▸ **Work order**
Each entry below is to be transcribed exactly.
--- Records provided Enclosed Below ---
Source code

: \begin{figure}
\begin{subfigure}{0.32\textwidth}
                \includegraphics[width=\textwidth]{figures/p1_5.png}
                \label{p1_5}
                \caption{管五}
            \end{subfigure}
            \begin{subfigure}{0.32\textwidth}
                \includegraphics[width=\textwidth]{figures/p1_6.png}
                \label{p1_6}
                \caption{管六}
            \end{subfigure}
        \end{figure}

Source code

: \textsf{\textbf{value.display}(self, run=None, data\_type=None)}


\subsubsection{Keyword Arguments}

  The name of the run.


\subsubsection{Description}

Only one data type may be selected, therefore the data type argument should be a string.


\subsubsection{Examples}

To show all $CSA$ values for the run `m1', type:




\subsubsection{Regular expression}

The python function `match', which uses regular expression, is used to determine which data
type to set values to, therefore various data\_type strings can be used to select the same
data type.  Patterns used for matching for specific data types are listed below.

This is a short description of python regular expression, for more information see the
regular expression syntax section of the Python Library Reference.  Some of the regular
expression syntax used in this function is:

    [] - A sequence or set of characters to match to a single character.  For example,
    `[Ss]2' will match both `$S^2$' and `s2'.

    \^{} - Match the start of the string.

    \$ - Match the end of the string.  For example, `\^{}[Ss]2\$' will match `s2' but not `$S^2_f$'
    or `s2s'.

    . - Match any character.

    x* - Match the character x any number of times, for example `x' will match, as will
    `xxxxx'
--- End of Enclosed Records provided ---
▸ **Result for this exercise**
Source code

: \begin{figure}
\begin{subfigure}{0.32\textwidth}
                \includegraphics[width=\textwidth]{figures/p1_5.png}
                \label{p1_5}
                \caption{管五}
            \end{subfigure}
            \begin{subfigure}{0.32\textwidth}
                \includegraphics[width=\textwidth]{figures/p1_6.png}
                \label{p1_6}
                \caption{管六}
            \end{subfigure}
        \end{figure}

Source code

: \textsf{\textbf{value.display}(self, run=None, data\_type=None)}


\subsubsection{Keyword Arguments}

  The name of the run.


\subsubsection{Description}

Only one data type may be selected, therefore the data type argument should be a string.


\subsubsection{Examples}

To show all $CSA$ values for the run `m1', type:




\subsubsection{Regular expression}

The python function `match', which uses regular expression, is used to determine which data
type to set values to, therefore various data\_type strings can be used to select the same
data type.  Patterns used for matching for specific data types are listed below.

This is a short description of python regular expression, for more information see the
regular expression syntax section of the Python Library Reference.  Some of the regular
expression syntax used in this function is:

    [] - A sequence or set of characters to match to a single character.  For example,
    `[Ss]2' will match both `$S^2$' and `s2'.

    \^{} - Match the start of the string.

    \$ - Match the end of the string.  For example, `\^{}[Ss]2\$' will match `s2' but not `$S^2_f$'
    or `s2s'.

    . - Match any character.

    x* - Match the character x any number of times, for example `x' will match, as will
    `xxxxx'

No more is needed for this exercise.